Excerpts from a dataset.
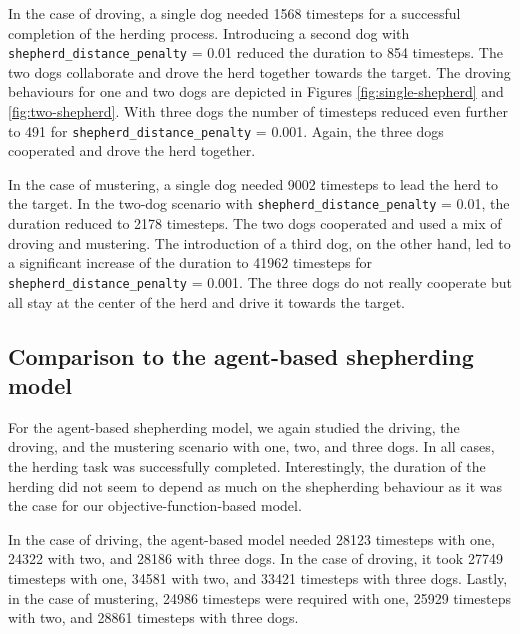 In the case of droving, a single dog needed 1568 timesteps for a successful completion of the herding process. Introducing a second dog with \texttt{shepherd\_distance\_penalty} = 0.01 reduced the duration to 854 timesteps. The two dogs collaborate and drove the herd together towards the target. The droving behaviours for one and two dogs are depicted in Figures \ref{fig:single-shepherd}  and \ref{fig:two-shepherd}. With three dogs the number of timesteps reduced even further to 491 for \texttt{shepherd\_distance\_penalty} = 0.001. Again, the three dogs cooperated and drove the herd together.

In the case of mustering, a single dog needed 9002 timesteps to lead the herd to the target. In the two-dog scenario with  \texttt{shepherd\_distance\_penalty} = 0.01, the duration reduced to 2178 timesteps. The two dogs cooperated and used a mix of droving and mustering. The introduction of a third dog, on the other hand, led to a significant increase of the duration to 41962 timesteps for \texttt{shepherd\_distance\_penalty} = 0.001. The three dogs do not really cooperate but all stay at the center of the herd and drive it towards the target.

\subsection{Comparison to the agent-based shepherding model}

For the agent-based shepherding model, we again studied the driving, the droving, and the mustering scenario with one, two, and three dogs. In all cases, the herding task was successfully completed. Interestingly, the duration of the herding did not seem to depend as much on the shepherding behaviour as it was the case for our objective-function-based model.

In the case of driving, the agent-based model needed 28123 timesteps with one, 24322 with two, and 28186 with three dogs. In the case of droving, it took 27749 timesteps with one, 34581 with two, and 33421 timesteps with three dogs. Lastly, in the case of mustering, 24986 timesteps were required with one, 25929 timesteps with two, and 28861 timesteps with three dogs.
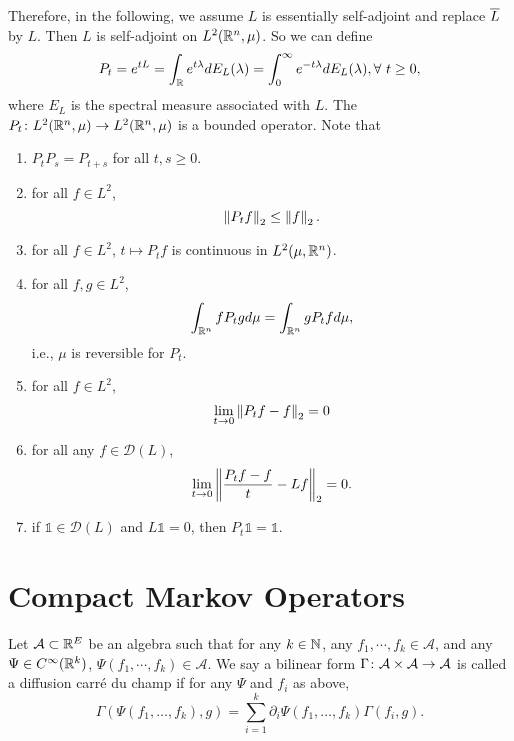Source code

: Therefore, in the following, we assume $L$ is essentially self-adjoint and replace $\overline{L}$ by $L$. Then $L$ is self-adjoint on $L^2(\mathbb{R}^n,\mu)$. So we can define
\begin{equation*}
    P_t = e^{tL} = \int_{\mathbb{R}} e^{t\lambda} dE_L(\lambda) = \int_0^\infty e^{-t\lambda} dE_L(\lambda),\forall~t \geq 0,
\end{equation*}
where $E_L$ is the spectral measure associated with $L$. The $P_t \colon L^2(\mathbb{R}^n,\mu) \rightarrow L^2(\mathbb{R}^n,\mu)$ is a bounded operator. Note that
\begin{enumerate}[label=(\roman*)]
	\item $P_tP_s = P_{t+s}$ for all $t,s \geq 0$.

    \item for all $f \in L^2$,
    \begin{equation*}
        \left\lVert P_t f\right\lVert_{2} \leq \left\lVert f\right\lVert_{2}.
    \end{equation*}

    \item for all $f \in L^2$, $t \mapsto P_tf$ is continuous in $L^2(\mu,\mathbb{R}^n)$.

    \item for all $f,g \in L^2$,
    \begin{equation*}
        \int_{\mathbb{R}^n} fP_tgd\mu = \int_{\mathbb{R}^n}gP_tf d\mu,
    \end{equation*}
    i.e., $\mu$ is reversible for $P_t$.

    \item for all $f \in L^2$,
    \begin{equation*}
    	 \lim_{t \rightarrow 0} \left\lVert P_t f - f\right\lVert_{2} = 0
    \end{equation*}

    \item for all any $f \in \mathcal{D}(L)$,
    \begin{equation*}
        \lim_{t \rightarrow 0} \left\lVert\frac{P_t f - f}{t} - Lf\right\lVert_{2} = 0.
    \end{equation*}

    \item if $\mathds{1} \in \mathcal{D}(L)$ and $L\mathds{1} = 0$, then $P_t\mathds{1} = \mathds{1}$.
\end{enumerate}

\section{Compact Markov Operators}

\begin{defn}
    Let $\mathcal{A} \subset \mathbb{R}^E$ be an algebra such that for any $k \in \mathbb{N}$, any $f_1,\cdots,f_k \in \mathcal{A}$, and any $\Psi \in C^\infty(\mathbb{R}^k)$, $\Psi(f_1,\cdots,f_k) \in \mathcal{A}$. We say a bilinear form $\Gamma \colon \mathcal{A} \times \mathcal{A} \rightarrow \mathcal{A}$ is called a diffusion carr\'e du champ if for any $\Psi$ and $f_i$ as above,
    \begin{equation*}
     	\Gamma\left(\Psi\left(f_1, \ldots, f_k\right), g\right)=\sum_{i=1}^k \partial_i \Psi\left(f_1, \ldots, f_k\right) \Gamma\left(f_i, g\right) .
    \end{equation*} 
\end{defn}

What the task requires. From the first line to the last, restate the entries exactly, without pictures.

Answer box.
 In the case of droving, a single dog needed 1568 timesteps for a successful completion of the herding process. Introducing a second dog with \texttt{shepherd\_distance\_penalty} = 0.01 reduced the duration to 854 timesteps. The two dogs collaborate and drove the herd together towards the target. The droving behaviours for one and two dogs are depicted in Figures \ref{fig:single-shepherd}  and \ref{fig:two-shepherd}. With three dogs the number of timesteps reduced even further to 491 for \texttt{shepherd\_distance\_penalty} = 0.001. Again, the three dogs cooperated and drove the herd together.

In the case of mustering, a single dog needed 9002 timesteps to lead the herd to the target. In the two-dog scenario with  \texttt{shepherd\_distance\_penalty} = 0.01, the duration reduced to 2178 timesteps. The two dogs cooperated and used a mix of droving and mustering. The introduction of a third dog, on the other hand, led to a significant increase of the duration to 41962 timesteps for \texttt{shepherd\_distance\_penalty} = 0.001. The three dogs do not really cooperate but all stay at the center of the herd and drive it towards the target.

\subsection{Comparison to the agent-based shepherding model}

For the agent-based shepherding model, we again studied the driving, the droving, and the mustering scenario with one, two, and three dogs. In all cases, the herding task was successfully completed. Interestingly, the duration of the herding did not seem to depend as much on the shepherding behaviour as it was the case for our objective-function-based model.

In the case of driving, the agent-based model needed 28123 timesteps with one, 24322 with two, and 28186 with three dogs. In the case of droving, it took 27749 timesteps with one, 34581 with two, and 33421 timesteps with three dogs. Lastly, in the case of mustering, 24986 timesteps were required with one, 25929 timesteps with two, and 28861 timesteps with three dogs.
Source code

: Therefore, in the following, we assume $L$ is essentially self-adjoint and replace $\overline{L}$ by $L$. Then $L$ is self-adjoint on $L^2(\mathbb{R}^n,\mu)$. So we can define
\begin{equation*}
    P_t = e^{tL} = \int_{\mathbb{R}} e^{t\lambda} dE_L(\lambda) = \int_0^\infty e^{-t\lambda} dE_L(\lambda),\forall~t \geq 0,
\end{equation*}
where $E_L$ is the spectral measure associated with $L$. The $P_t \colon L^2(\mathbb{R}^n,\mu) \rightarrow L^2(\mathbb{R}^n,\mu)$ is a bounded operator. Note that
\begin{enumerate}[label=(\roman*)]
	\item $P_tP_s = P_{t+s}$ for all $t,s \geq 0$.

    \item for all $f \in L^2$,
    \begin{equation*}
        \left\lVert P_t f\right\lVert_{2} \leq \left\lVert f\right\lVert_{2}.
    \end{equation*}

    \item for all $f \in L^2$, $t \mapsto P_tf$ is continuous in $L^2(\mu,\mathbb{R}^n)$.

    \item for all $f,g \in L^2$,
    \begin{equation*}
        \int_{\mathbb{R}^n} fP_tgd\mu = \int_{\mathbb{R}^n}gP_tf d\mu,
    \end{equation*}
    i.e., $\mu$ is reversible for $P_t$.

    \item for all $f \in L^2$,
    \begin{equation*}
    	 \lim_{t \rightarrow 0} \left\lVert P_t f - f\right\lVert_{2} = 0
    \end{equation*}

    \item for all any $f \in \mathcal{D}(L)$,
    \begin{equation*}
        \lim_{t \rightarrow 0} \left\lVert\frac{P_t f - f}{t} - Lf\right\lVert_{2} = 0.
    \end{equation*}

    \item if $\mathds{1} \in \mathcal{D}(L)$ and $L\mathds{1} = 0$, then $P_t\mathds{1} = \mathds{1}$.
\end{enumerate}

\section{Compact Markov Operators}

\begin{defn}
    Let $\mathcal{A} \subset \mathbb{R}^E$ be an algebra such that for any $k \in \mathbb{N}$, any $f_1,\cdots,f_k \in \mathcal{A}$, and any $\Psi \in C^\infty(\mathbb{R}^k)$, $\Psi(f_1,\cdots,f_k) \in \mathcal{A}$. We say a bilinear form $\Gamma \colon \mathcal{A} \times \mathcal{A} \rightarrow \mathcal{A}$ is called a diffusion carr\'e du champ if for any $\Psi$ and $f_i$ as above,
    \begin{equation*}
     	\Gamma\left(\Psi\left(f_1, \ldots, f_k\right), g\right)=\sum_{i=1}^k \partial_i \Psi\left(f_1, \ldots, f_k\right) \Gamma\left(f_i, g\right) .
    \end{equation*} 
\end{defn}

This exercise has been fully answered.